A little more than a year ago, the Federal Housing Finance Agency (FHFA) initiated a comprehensive review of the Federal Home Loan Bank System, a network of 11 regionally based banks that provide wholesale funding to their members. FHFA’s stated purpose for reviewing the FHLBank System, which was created in 1932, was “to ensure the FHLBanks remain positioned to meet the needs of today and tomorrow” as the system approaches its centennial.

The agency asked stakeholders for feedback on six focus areas:

  • The FHLBanks’ general mission and purpose in a changing marketplace.
  • FHLBank organization, operational efficiency, and effectiveness.
  • FHLBanks’ role in promoting affordable, sustainable, equitable, and resilient housing and community investment.
  • How the system addresses the unique needs of rural and financially vulnerable communities.
  • Member products, services, and collateral requirements.
  • Membership eligibility and requirements.

After six public listening sessions, 19 regional and virtual roundtables, and two public comment periods, the agency wrapped up its review last March.

Credit unions made their voices heard

Though not every credit union is a member of a FHLBank, every credit union in the country is eligible for membership. There are roughly 1,600 credit union members in the FHLBank System, and credit unions are one of the fastest-growing membership segments.

As valued members of the FHLBank System, many credit unions participated in FHFA’s review process, with representatives speaking at the listening sessions and participating in several roundtables. Credit union representatives and trade groups also submitted comment letters in support of the system. Members were asked to convey why they have chosen to be members of their Home Loan Bank, how they use their membership, and the impact their membership has had on the people and communities they serve.

The response was overwhelmingly positive, with nearly 1,000 people participating in the process. If a single theme weaved through almost all the feedback FHFA received, it was undoubtedly that everyone wants more from the FHLBank System, not less.

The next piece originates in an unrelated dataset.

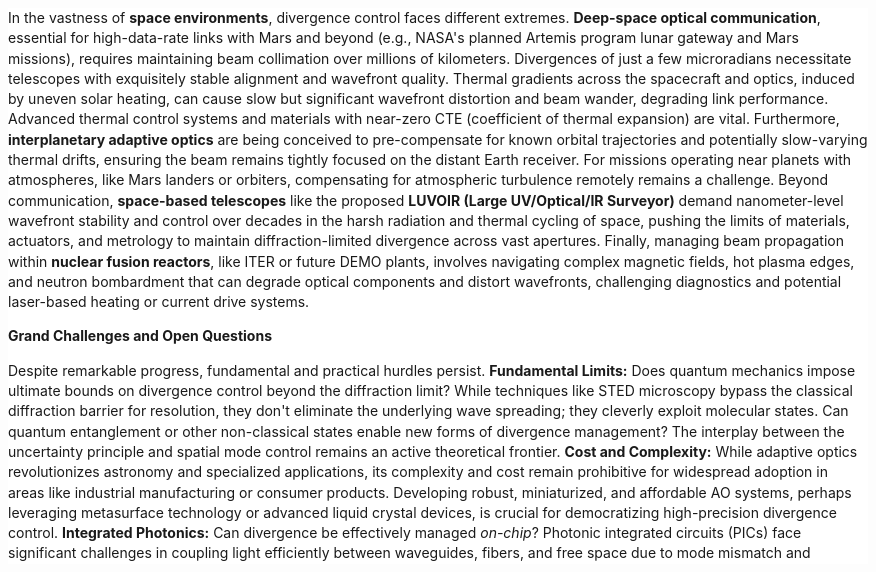 
In the vastness of **space environments**, divergence control faces different extremes. **Deep-space optical communication**, essential for high-data-rate links with Mars and beyond (e.g., NASA's planned Artemis program lunar gateway and Mars missions), requires maintaining beam collimation over millions of kilometers. Divergences of just a few microradians necessitate telescopes with exquisitely stable alignment and wavefront quality. Thermal gradients across the spacecraft and optics, induced by uneven solar heating, can cause slow but significant wavefront distortion and beam wander, degrading link performance. Advanced thermal control systems and materials with near-zero CTE (coefficient of thermal expansion) are vital. Furthermore, **interplanetary adaptive optics** are being conceived to pre-compensate for known orbital trajectories and potentially slow-varying thermal drifts, ensuring the beam remains tightly focused on the distant Earth receiver. For missions operating near planets with atmospheres, like Mars landers or orbiters, compensating for atmospheric turbulence remotely remains a challenge. Beyond communication, **space-based telescopes** like the proposed **LUVOIR (Large UV/Optical/IR Surveyor)** demand nanometer-level wavefront stability and control over decades in the harsh radiation and thermal cycling of space, pushing the limits of materials, actuators, and metrology to maintain diffraction-limited divergence across vast apertures. Finally, managing beam propagation within **nuclear fusion reactors**, like ITER or future DEMO plants, involves navigating complex magnetic fields, hot plasma edges, and neutron bombardment that can degrade optical components and distort wavefronts, challenging diagnostics and potential laser-based heating or current drive systems.

**Grand Challenges and Open Questions**

Despite remarkable progress, fundamental and practical hurdles persist. **Fundamental Limits:** Does quantum mechanics impose ultimate bounds on divergence control beyond the diffraction limit? While techniques like STED microscopy bypass the classical diffraction barrier for resolution, they don't eliminate the underlying wave spreading; they cleverly exploit molecular states. Can quantum entanglement or other non-classical states enable new forms of divergence management? The interplay between the uncertainty principle and spatial mode control remains an active theoretical frontier. **Cost and Complexity:** While adaptive optics revolutionizes astronomy and specialized applications, its complexity and cost remain prohibitive for widespread adoption in areas like industrial manufacturing or consumer products. Developing robust, miniaturized, and affordable AO systems, perhaps leveraging metasurface technology or advanced liquid crystal devices, is crucial for democratizing high-precision divergence control. **Integrated Photonics:** Can divergence be effectively managed *on-chip*? Photonic integrated circuits (PICs) face significant challenges in coupling light efficiently between waveguides, fibers, and free space due to mode mismatch and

In our view at the Council of Federal Home Loan Banks, this is a nice problem to have.

What’s next?

FHFA is expected in the next few weeks to issue a report based on their findings. Our expectation is that it will include legislative, regulatory, and supervisory recommendations. More importantly, based on what we heard during the review, we think it is reasonable to expect the report to be additive in nature, charting a path for us to be stronger partners with our members and the community groups we support through our Affordable Housing Program and other voluntary programs.

There may also be some recommendations that run counter to much of what the agency heard during the process.

What should credit unions do?

While we expect a report that will include multiple recommendations, the publication of FHFA’s report is just the beginning of what will be a long process. We do not expect anything to change for our members in the immediate future. Some in Congress may introduce legislation based on the statutory recommendations, but what is more likely to happen is the agency will use the regulatory and supervisory process to affect change.

This is where we need credit unions and other stakeholders to engage. We need our members to engage in any agency action that limits, complicates, or disrupts our members’ access to their Home Loan Bank, or minimizes the value of their membership or the nature of our cooperative. Just as credit union advocacy relies on individual credit unions speaking for the entire system of credit unions, it will be important for Home Loan Bank members to advocate for us. If those who are most invested in the system do not speak for us, who will?

As someone who advocated for credit unions for 15 years, I find the position we are in very familiar. It is not much different from how credit unions would approach NCUA or the CFPB. We will work in Congress to help ensure the law supports how we serve our members, and we’ll work with FHFA to make sure the agency is not impeding access to the Home Loan Banks through overregulation.

For our credit union members, this is a well-worn advocacy path, just with a different regulator. However, in this context it is a regulator that may change how credit unions access much-needed liquidity.

RYAN DONOVAN is president/CEO at the Council of Federal Home Loan Banks.